### [EXERCISE INSTRUCTIONS]
Begin at the line below that has "우울증 예측 프로젝트 |" and stop after the line that has "18000개의 데이터 |". Please restate only those lines, word for word.
RECORDS FOR THIS TASK: Begin
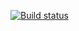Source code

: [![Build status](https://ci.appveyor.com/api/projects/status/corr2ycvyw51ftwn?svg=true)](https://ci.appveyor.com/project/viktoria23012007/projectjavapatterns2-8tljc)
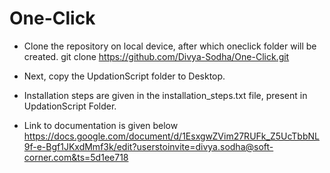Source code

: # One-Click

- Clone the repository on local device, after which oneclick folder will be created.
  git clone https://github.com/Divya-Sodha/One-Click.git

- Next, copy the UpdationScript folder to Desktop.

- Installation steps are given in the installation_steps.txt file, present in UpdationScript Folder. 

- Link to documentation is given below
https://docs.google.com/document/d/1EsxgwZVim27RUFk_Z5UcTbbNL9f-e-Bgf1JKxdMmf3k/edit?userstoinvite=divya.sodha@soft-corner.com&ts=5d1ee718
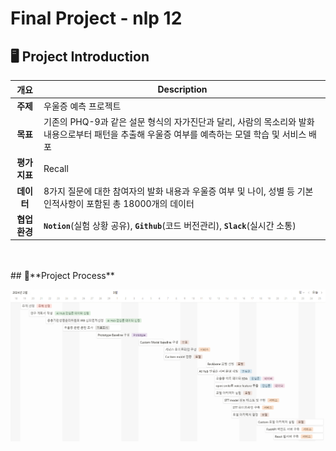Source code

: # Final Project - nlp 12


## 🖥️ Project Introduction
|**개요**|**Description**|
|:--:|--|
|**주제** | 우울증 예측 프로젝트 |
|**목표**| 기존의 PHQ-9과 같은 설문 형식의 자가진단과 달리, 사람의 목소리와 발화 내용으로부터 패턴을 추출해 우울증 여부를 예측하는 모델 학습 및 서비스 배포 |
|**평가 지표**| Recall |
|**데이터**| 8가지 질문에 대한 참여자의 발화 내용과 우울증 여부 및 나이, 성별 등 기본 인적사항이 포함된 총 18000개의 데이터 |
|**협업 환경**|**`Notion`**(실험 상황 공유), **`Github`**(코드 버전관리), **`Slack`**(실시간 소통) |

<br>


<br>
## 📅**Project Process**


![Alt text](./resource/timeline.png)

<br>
RECORDS FOR THIS TASK: End
### [TASK RESULT]
|**주제** | 우울증 예측 프로젝트 |
|**목표**| 기존의 PHQ-9과 같은 설문 형식의 자가진단과 달리, 사람의 목소리와 발화 내용으로부터 패턴을 추출해 우울증 여부를 예측하는 모델 학습 및 서비스 배포 |
|**평가 지표**| Recall |
|**데이터**| 8가지 질문에 대한 참여자의 발화 내용과 우울증 여부 및 나이, 성별 등 기본 인적사항이 포함된 총 18000개의 데이터 |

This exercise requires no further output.